The prior appeal also rejected a claim that the Note and Agreement were procured by duress, stating:

“Repudiation of an agreement on the ground that it was procured under duress requires a showing of a wrongful threat and the preclusion of the exercise of free will ․ Although the Note and the Agreement were executed in China, at a time when the Chinese Court had issued an order denying permission to [Li] to leave the country, no evidence was offered to raise a triable issue as to that order's unlawful or improper issuance․ The threatened exercise of a legal right is not evidence of duress ․”

(14 A.D.3d at 352, 788 N.Y.S.2d 78 [internal citations omitted] ).

A bench trial on the claims against Li individually ensued.   At that trial, Li testified that all of the original transactions regarding the fabric were done by Ti-Well and not by him personally.   Li stated that he drafted the Note by copying a form, and that he signed it without any designation of representative status because he was coerced to do so.   He testified that he was threatened that he would not be able to leave China if the document was not executed and guaranteed, and that only because of this threat did he execute and obtain his father's guarantee for the Note. Plaintiff presented the testimony of its chairman of the board Xu Fuxing.1  Xu stated that at all times Li took personal responsibility for the debt, and that Li had promised Xu that he would repay it.   The court concluded that the Note and Agreement were signed under circumstances that were inherently coercive, and that plaintiff knew or had reason to know that Li did not intend to be individually liable for the corporate debt.   The court dismissed the action against Li. It is this order which is the subject of this appeal.   We reverse.

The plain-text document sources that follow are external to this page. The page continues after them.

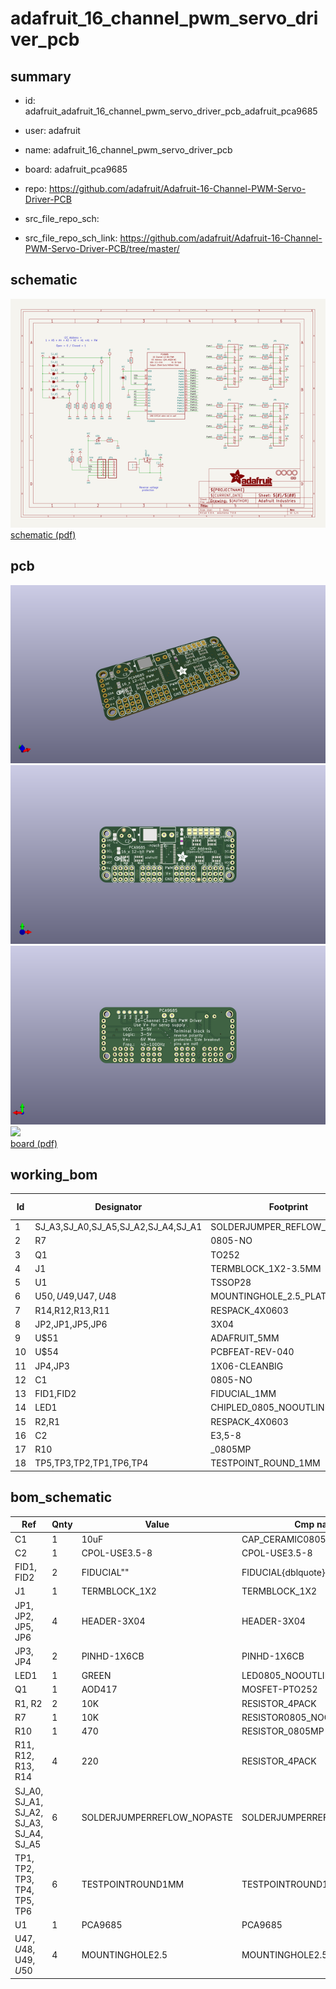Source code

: # adafruit_16_channel_pwm_servo_driver_pcb
 
## summary 
* id: adafruit_adafruit_16_channel_pwm_servo_driver_pcb_adafruit_pca9685
* user: adafruit
* name: adafruit_16_channel_pwm_servo_driver_pcb
* board: adafruit_pca9685
* repo: https://github.com/adafruit/Adafruit-16-Channel-PWM-Servo-Driver-PCB



* src_file_repo_sch: 
* src_file_repo_sch_link: https://github.com/adafruit/Adafruit-16-Channel-PWM-Servo-Driver-PCB/tree/master/

## schematic  
![](working_schematic_600.png)  
[schematic (pdf)](working_schematic.pdf)  

## pcb  
![](working_3d_600.png) 
![](working_3d_front_600.png)  
![](working_3d_back_600.png)  
![](working_600.png)  
[board (pdf)](working.pdf)  

## working_bom
| Id | Designator | Footprint | Quantity | Designation | Supplier and ref |  | None | 
| --- | --- | --- | --- | --- | --- | --- | --- | 
| 1 | SJ_A3,SJ_A0,SJ_A5,SJ_A2,SJ_A4,SJ_A1 | SOLDERJUMPER_REFLOW_NOPASTE | 6 |  |  |  | [''] | 
| 2 | R7 | 0805-NO | 1 | 10K |  |  | [''] | 
| 3 | Q1 | TO252 | 1 | AOD417 |  |  | [''] | 
| 4 | J1 | TERMBLOCK_1X2-3.5MM | 1 |  |  |  | [''] | 
| 5 | U1 | TSSOP28 | 1 | PCA9685 |  |  | [''] | 
| 6 | U$50,U$49,U$47,U$48 | MOUNTINGHOLE_2.5_PLATED | 4 | MOUNTINGHOLE2.5 |  |  | [''] | 
| 7 | R14,R12,R13,R11 | RESPACK_4X0603 | 4 | 220 |  |  | [''] | 
| 8 | JP2,JP1,JP5,JP6 | 3X04 | 4 |  |  |  | [''] | 
| 9 | U$51 | ADAFRUIT_5MM | 1 |  |  |  | [''] | 
| 10 | U$54 | PCBFEAT-REV-040 | 1 |  |  |  | [''] | 
| 11 | JP4,JP3 | 1X06-CLEANBIG | 2 |  |  |  | [''] | 
| 12 | C1 | 0805-NO | 1 | 10uF |  |  | [''] | 
| 13 | FID1,FID2 | FIDUCIAL_1MM | 2 | FIDUCIAL" |  |  | [''] | 
| 14 | LED1 | CHIPLED_0805_NOOUTLINE | 1 | GREEN |  |  | [''] | 
| 15 | R2,R1 | RESPACK_4X0603 | 2 | 10K |  |  | [''] | 
| 16 | C2 | E3,5-8 | 1 |  |  |  | [''] | 
| 17 | R10 | _0805MP | 1 | 470 |  |  | [''] | 
| 18 | TP5,TP3,TP2,TP1,TP6,TP4 | TESTPOINT_ROUND_1MM | 6 |  |  |  | [''] | 


## bom_schematic
| Ref | Qnty | Value | Cmp name | Footprint | Description | Vendor | DNP | 
| --- | --- | --- | --- | --- | --- | --- | --- | 
| C1 | 1 | 10uF | CAP_CERAMIC0805-NOOUTLINE | working:0805-NO |  |  |  | 
| C2 | 1 | CPOL-USE3.5-8 | CPOL-USE3.5-8 | working:E3,5-8 |  |  |  | 
| FID1, FID2 | 2 | FIDUCIAL"" | FIDUCIAL{dblquote}{dblquote} | working:FIDUCIAL_1MM |  |  |  | 
| J1 | 1 | TERMBLOCK_1X2 | TERMBLOCK_1X2 | working:TERMBLOCK_1X2-3.5MM |  |  |  | 
| JP1, JP2, JP5, JP6 | 4 | HEADER-3X04 | HEADER-3X04 | working:3X04 |  |  |  | 
| JP3, JP4 | 2 | PINHD-1X6CB | PINHD-1X6CB | working:1X06-CLEANBIG |  |  |  | 
| LED1 | 1 | GREEN | LED0805_NOOUTLINE | working:CHIPLED_0805_NOOUTLINE |  |  |  | 
| Q1 | 1 | AOD417 | MOSFET-PTO252 | working:TO252 |  |  |  | 
| R1, R2 | 2 | 10K | RESISTOR_4PACK | working:RESPACK_4X0603 |  |  |  | 
| R7 | 1 | 10K | RESISTOR0805_NOOUTLINE | working:0805-NO |  |  |  | 
| R10 | 1 | 470 | RESISTOR_0805MP | working:_0805MP |  |  |  | 
| R11, R12, R13, R14 | 4 | 220 | RESISTOR_4PACK | working:RESPACK_4X0603 |  |  |  | 
| SJ_A0, SJ_A1, SJ_A2, SJ_A3, SJ_A4, SJ_A5 | 6 | SOLDERJUMPERREFLOW_NOPASTE | SOLDERJUMPERREFLOW_NOPASTE | working:SOLDERJUMPER_REFLOW_NOPASTE |  |  |  | 
| TP1, TP2, TP3, TP4, TP5, TP6 | 6 | TESTPOINTROUND1MM | TESTPOINTROUND1MM | working:TESTPOINT_ROUND_1MM |  |  |  | 
| U1 | 1 | PCA9685 | PCA9685 | working:TSSOP28 |  |  |  | 
| U$47, U$48, U$49, U$50 | 4 | MOUNTINGHOLE2.5 | MOUNTINGHOLE2.5 | working:MOUNTINGHOLE_2.5_PLATED |  |  |  | 

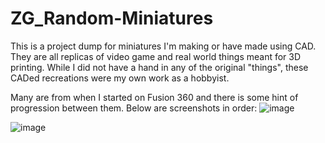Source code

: # ZG_Random-Miniatures
This is a project dump for miniatures I'm making or have made using CAD. They are all replicas of video game and real world things meant for 3D printing. While I did not have a hand in any of the original "things", these CADed recreations were my own work as a hobbyist.

Many are from when I started on Fusion 360 and there is some hint of progression between them. Below are screenshots in order:
![image](https://github.com/ZachG1339/ZG_Random-Miniatures/assets/121523537/ec025d4a-72e9-47d7-8f88-f4056d11033f)

![image](https://github.com/ZachG1339/ZG_Random-Miniatures/assets/121523537/35bf7d23-e009-4b1d-9a0d-05bff906fd41)
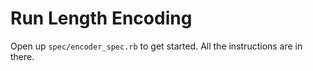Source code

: # Run Length Encoding

Open up `spec/encoder_spec.rb` to get started. All the instructions are in
there.
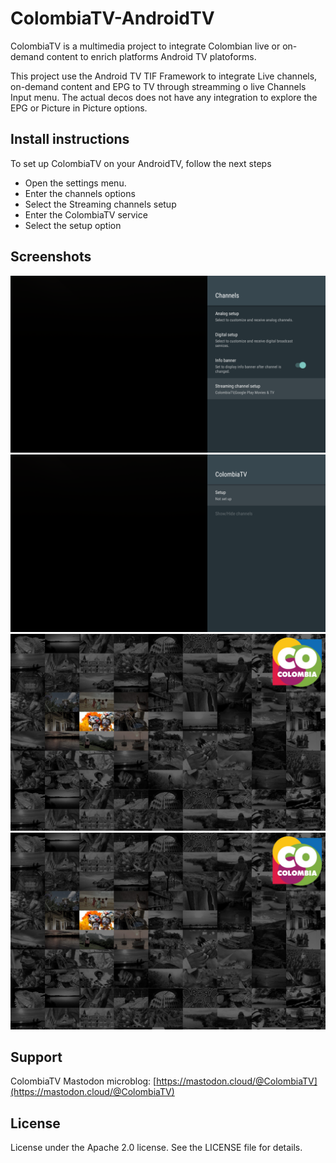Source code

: # ColombiaTV-AndroidTV
ColombiaTV is a multimedia project to integrate Colombian live or on-demand content to enrich platforms Android TV platoforms.

This project use the Android TV TIF Framework to integrate Live channels, on-demand content and EPG to TV through streamming o live Channels Input menu. The actual decos does not have any integration to explore the EPG or Picture in Picture options. 

## Install instructions

To set up ColombiaTV on your AndroidTV, follow the next steps
- Open the settings menu.
- Enter the channels options
- Select the Streaming channels setup
- Enter the ColombiaTV service
- Select the setup option

## Screenshots

![Initial streaming setup](screenshots/setup1.png)
![Channels setup](screenshots/setup2.png)
![TV program guide](screenshots/guide.png)
![Action menu](screenshots/action.png)

## Support

ColombiaTV Mastodon microblog: [https://mastodon.cloud/@ColombiaTV](https://mastodon.cloud/@ColombiaTV)

## License

License under the Apache 2.0 license. See the LICENSE file for details.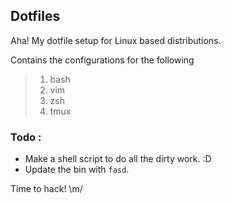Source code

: Dotfiles
--------

Aha! My dotfile setup for Linux based distributions.

Contains the configurations for the following
> 1. bash
> 2. vim
> 3. zsh
> 4. tmux

### Todo :
* Make a shell script to do all the dirty work. :D
* Update the bin with `fasd`.

Time to hack! \m/
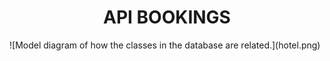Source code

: <h1 align="center"> API BOOKINGS </h1>
![Model diagram of how the classes in the database are related.](hotel.png)

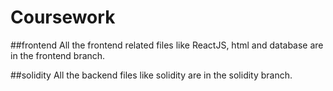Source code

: # Coursework

##frontend 
All the frontend related files like ReactJS, html and database are in the frontend branch.

##solidity 
All the backend files like solidity are in the solidity branch. 
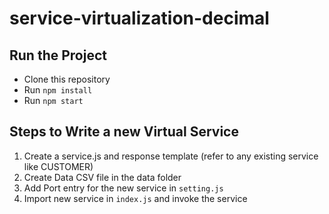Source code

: # service-virtualization-decimal

## Run the Project

- Clone this repository
- Run `npm install`
- Run `npm start`

## Steps to Write a new Virtual Service

1. Create a service.js and response template (refer to any existing service like CUSTOMER)
2. Create Data CSV file in the data folder
3. Add Port entry for the new service in `setting.js`
4. Import new service in `index.js` and invoke the service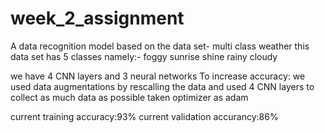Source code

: # week_2_assignment
A data recognition model based on the data set- multi class weather
this data set has 5 classes namely:-
foggy
sunrise
shine
rainy
cloudy

we have 4 CNN layers and 3 neural networks
To increase accuracy:
we used data augmentations by rescalling the data and used 4 CNN layers to collect as much data as possible
taken optimizer as adam

current training accuracy:93%
current validation accurancy:86%
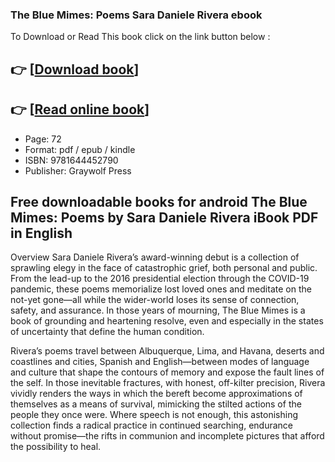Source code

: ### The Blue Mimes: Poems Sara Daniele Rivera ebook

To Download or Read This book click on the link button below :

## 👉  [**[Download book](http://filesbooks.info/download.php?group=book&from=github.com&id=705454&lnk=1064 "Download book")**]

## 👉  [**[Read online book](http://filesbooks.info/download.php?group=book&from=github.com&id=705454&lnk=1064 "Read online book")**]


* Page: 72
* Format: pdf / epub / kindle
* ISBN: 9781644452790
* Publisher: Graywolf Press



## Free downloadable books for android The Blue Mimes: Poems by Sara Daniele Rivera iBook PDF in English


Overview
Sara Daniele Rivera’s award-winning debut is a collection of sprawling elegy in the face of catastrophic grief, both personal and public. From the lead-up to the 2016 presidential election through the COVID-19 pandemic, these poems memorialize lost loved ones and meditate on the not-yet gone—all while the wider-world loses its sense of connection, safety, and assurance. In those years of mourning, The Blue Mimes is a book of grounding and heartening resolve, even and especially in the states of uncertainty that define the human condition.
 
 Rivera’s poems travel between Albuquerque, Lima, and Havana, deserts and coastlines and cities, Spanish and English—between modes of language and culture that shape the contours of memory and expose the fault lines of the self. In those inevitable fractures, with honest, off-kilter precision, Rivera vividly renders the ways in which the bereft become approximations of themselves as a means of survival, mimicking the stilted actions of the people they once were. Where speech is not enough, this astonishing collection finds a radical practice in continued searching, endurance without promise—the rifts in communion and incomplete pictures that afford the possibility to heal.



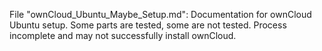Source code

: File "ownCloud_Ubuntu_Maybe_Setup.md": Documentation for ownCloud Ubuntu setup. Some parts are tested, some are not tested. Process incomplete and may not successfully install ownCloud.
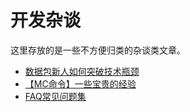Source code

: # 开发杂谈

这里存放的是一些不方便归类的杂谈类文章。

- [数据包新人如何突破技术瓶颈](/resources/关于新人突破技术瓶颈.md)
- [【MC命令】一些宝贵的经验](https://www.bilibili.com/opus/996281238417309699)
- [FAQ常见问题集](/resources/FAQ常见问题集.pdf)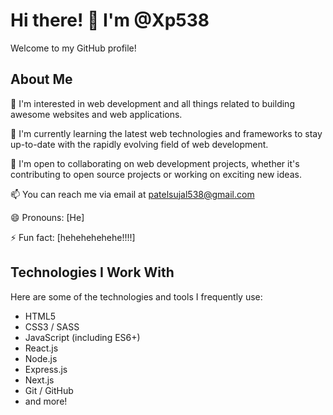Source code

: 
<!---
Xp538/Xp538 is a ✨ special ✨ repository because its `README.md` (this file) appears on your GitHub profile.
You can click the Preview link to take a look at your changes.
--->

# Hi there! 👋 I'm @Xp538

Welcome to my GitHub profile! 

## About Me

👀 I'm interested in web development and all things related to building awesome websites and web applications.

🌱 I'm currently learning the latest web technologies and frameworks to stay up-to-date with the rapidly evolving field of web development.

💼 I'm open to collaborating on web development projects, whether it's contributing to open source projects or working on exciting new ideas.

📫 You can reach me via email at [patelsujal538@gmail.com](patelsujal538@gmail.com) 

😄 Pronouns: [He]

⚡ Fun fact: [hehehehehehe!!!!]

## Technologies I Work With

Here are some of the technologies and tools I frequently use:

- HTML5
- CSS3 / SASS
- JavaScript (including ES6+)
- React.js
- Node.js
- Express.js
- Next.js
- Git / GitHub
- and more!
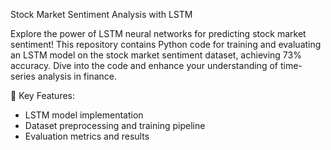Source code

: Stock Market Sentiment Analysis with LSTM

Explore the power of LSTM neural networks for predicting stock market sentiment! This repository contains Python code for training and evaluating an LSTM model on the stock market sentiment dataset, achieving 73% accuracy. Dive into the code and enhance your understanding of time-series analysis in finance.

🔧 Key Features:

* LSTM model implementation
* Dataset preprocessing and training pipeline
* Evaluation metrics and results
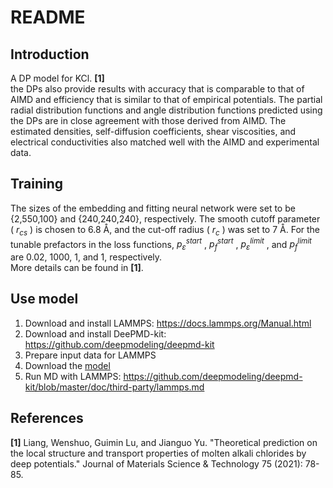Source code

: # README

## Introduction
A DP model for KCl. **[1]**  
the DPs also provide results with accuracy that is comparable to that of AIMD and efficiency that is similar to that of empirical potentials. The partial radial distribution functions and angle distribution functions predicted using the DPs are in close agreement with those derived from AIMD. The estimated densities, self-diffusion coefficients, shear viscosities, and electrical conductivities also matched well with the AIMD and experimental data.  

## Training
The sizes of the embedding and fitting neural network were set to be {2,550,100} and {240,240,240}, respectively. The smooth cutoff parameter ( $r_{cs}$ ) is chosen to 6.8 Å, and the cut-off radius ( $r_c$ ) was set to 7 Å. For the tunable prefactors in the loss functions, $p^{start}_ ε$ , $p^{start}_f$ , $p^{limit}_ε$ , and $p^{limit}_f$ are 0.02, 1000, 1, and 1, respectively.  
More details can be found in **[1]**.  


## Use model
1. Download and install LAMMPS: https://docs.lammps.org/Manual.html
2. Download and install DeePMD-kit: https://github.com/deepmodeling/deepmd-kit
3. Prepare input data for LAMMPS
4. Download the [model](https://aisquare.oss-us-east-1.aliyuncs.com/AIS-Square/models/KCl-molten-model/kcl.pb)
5. Run MD with LAMMPS: https://github.com/deepmodeling/deepmd-kit/blob/master/doc/third-party/lammps.md

## References
**[1]** Liang, Wenshuo, Guimin Lu, and Jianguo Yu. "Theoretical prediction on the local structure and transport properties of molten alkali chlorides by deep potentials." Journal of Materials Science & Technology 75 (2021): 78-85.  


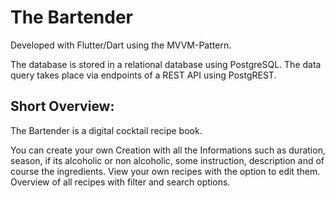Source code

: # The Bartender

Developed with Flutter/Dart using the MVVM-Pattern.

The database is stored in a relational database using PostgreSQL.
The data query takes place via endpoints of a REST API using PostgREST.

## Short Overview:
The Bartender is a digital cocktail recipe book.

You can create your own Creation with all the Informations such as duration, season, if its alcoholic or non alcoholic, some instruction, description and of course the ingredients.
View your own recipes with the option to edit them.
Overview of all recipes with filter and search options.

 The Note was signed by Li, the sole shareholder, director, officer and employee of Ti-Well, and it made no mention of Ti-Well.   In the Note, Li promised unconditional payment of a sum certain.   As such, the document is governed by the rules of interpretation applicable to negotiable instruments signed by authorized representatives.  Uniform Commercial Code § 3-403(2) provides:

“An authorized representative who signs his own name to an instrument:

(a) is personally obligated if the instrument neither names the person represented nor shows that the person signed in a representative capacity;  (emphasis supplied)

(b) except as otherwise established between the immediate parties, is personally obligated if the instrument names the person represented but does not show that the representative signed in a representative capacity, or if the instrument does not name the person represented but does show that the representative signed in a representative capacity.”

Because the face of the Note does not “put its holder on notice of the limited liability of the signor,” extrinsic evidence is impermissible regarding the circumstances surrounding Li's signature (Rotuba Extruders, Inc. v. Ceppos, 46 N.Y.2d 223, 228, 413 N.Y.S.2d 141, 385 N.E.2d 1068 [1978] ).   Accordingly, it was improper for the court to have allowed the admission of parol evidence on this issue.   In addition, our prior order precludes a second inquiry by the trial court as to whether the Note was procured by duress.

 Finally, the Agreement itself binds both Ti-Well and Li, and it does not indicate that Li is named as an agent of Ti-Well.   Nor is there any evidence to show that this document superseded Li's obligation under the Note (see Sheehy v. Andreotti, 199 A.D.2d 148, 150-151, 605 N.Y.S.2d 257 [1993];  Matter of Intercontinental Packaging Co. v. China Natl. Cereals, Oils & Foodstuff Import & Export Corp., 159 A.D.2d 190, 559 N.Y.S.2d 302 [1990] ).   Settled rules governing the interpretation of contracts provide that when two or more entities take on an obligation, here Ti-Well and Li, they do so jointly, and that words of severance are necessary to overcome this primary presumption (Alexander v. Wheeler, 64 A.D.2d 837, 407 N.Y.S.2d 319 [1978];   Donzella v. New York State Thruway Auth., 7 A.D.2d 771, 772, 180 N.Y.S.2d 108 [1958] ).   As such, Li is personally liable under both the Note and the Agreement.

Accordingly, we reverse the order appealed, and enter judgment against defendant Li personally, for the full amount of the outstanding debt.

FOOTNOTES

1.   This witness is referred to as Mr. Xu throughout the trial transcript.